A closed door.  I asked the nurse to go check. Stefan was in there.  Lonnie had had a rough night and was still anxious from the meds she had on board.  But.  If the path from frozen sections on Wednesday confirm the initial findings during surgery, she will not need chemo or radiation.  That means a clean excision.  No penetration of the uterine wall.  Therefore no cancer floating in the body at large.

Stefan and I talked for awhile.  About waiting.  Waiting for an appointment with an oncologist.  Waiting for surgery and the prep for surgery.  Waiting for the results of the surgery.  Now, a much easier form of waiting.  Waiting until Lonnie improves enough to go home.

A happy story about the big C.  Not the one’s I recall from the paper.  Diagnosed last week, dead this week.  One to remember.

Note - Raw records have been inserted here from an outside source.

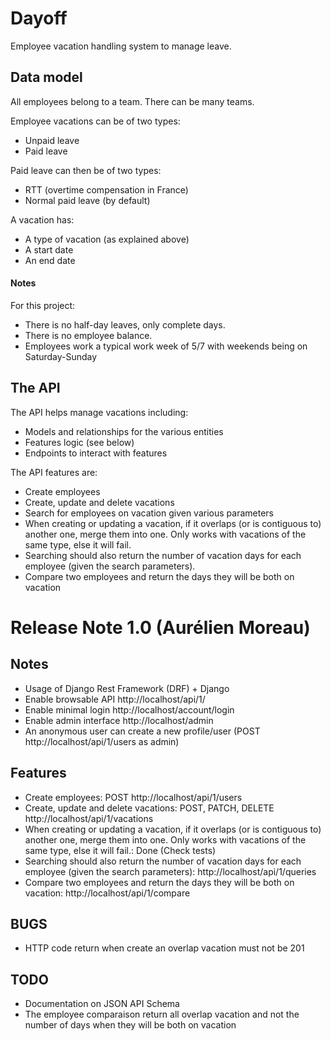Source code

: # Dayoff
Employee vacation handling system to manage leave.


## Data model

All employees belong to a team. There can be many teams.

Employee vacations can be of two types:
* Unpaid leave
* Paid leave

Paid leave can then be of two types:
* RTT (overtime compensation in France)
* Normal paid leave (by default)

A vacation has:
* A type of vacation (as explained above)
* A start date
* An end date

#### Notes

For this project:
* There is no half-day leaves, only complete days.
* There is no employee balance.
* Employees work a typical work week of 5/7 with weekends being on Saturday-Sunday


## The API

The API helps manage vacations including:
* Models and relationships for the various entities
* Features logic (see below)
* Endpoints to interact with features

The API features are:


* Create employees
* Create, update and delete vacations
* Search for employees on vacation given various parameters
* When creating or updating a vacation, if it overlaps (or is contiguous to) another one, merge them into one.
  Only works with vacations of the same type, else it will fail.
* Searching should also return the number of vacation days for each employee (given the search parameters).
* Compare two employees and return the days they will be both on vacation


# Release Note 1.0 (Aurélien Moreau)

## Notes
* Usage of Django Rest Framework (DRF) + Django
* Enable browsable API http://localhost/api/1/
* Enable minimal login http://localhost/account/login
* Enable admin interface http://localhost/admin
* An anonymous user can create a new profile/user (POST http://localhost/api/1/users as admin)

## Features
* Create employees: POST http://localhost/api/1/users
* Create, update and delete vacations: POST, PATCH, DELETE http://localhost/api/1/vacations
* When creating or updating a vacation, if it overlaps (or is contiguous to) another one, merge them into one.
  Only works with vacations of the same type, else it will fail.: Done (Check tests)
* Searching should also return the number of vacation days for each employee (given the search parameters): http://localhost/api/1/queries
* Compare two employees and return the days they will be both on vacation: http://localhost/api/1/compare


## BUGS
* HTTP code return when create an overlap vacation must not be 201

## TODO
* Documentation on JSON API Schema
* The employee comparaison return all overlap vacation and not the
  number of days when they will be both on vacation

Taylor came by while Stefan and I talked.  He had made jello for Lonnie, but it took longer than he thought to jell.  He was on his way to a recording studio.  He’s laid down 50 hip-hop songs, “kept 30 of them.”  He has serious folks interested in his work. His ambition is impressive and his willingness to lay it out there suggests to me that he will succeed. 

He had on a big billed hat with gold and logos, a hooded sweat shirt done in an almost 50’s preppy sock diagonal plaid.  His pants, the low hanging denim variety have purple stitching on the rolled up cuffs and gold threaded designs on extra large back pockets.   Trippy.

Back home for  a snack and now a workout before Kate comes home from work.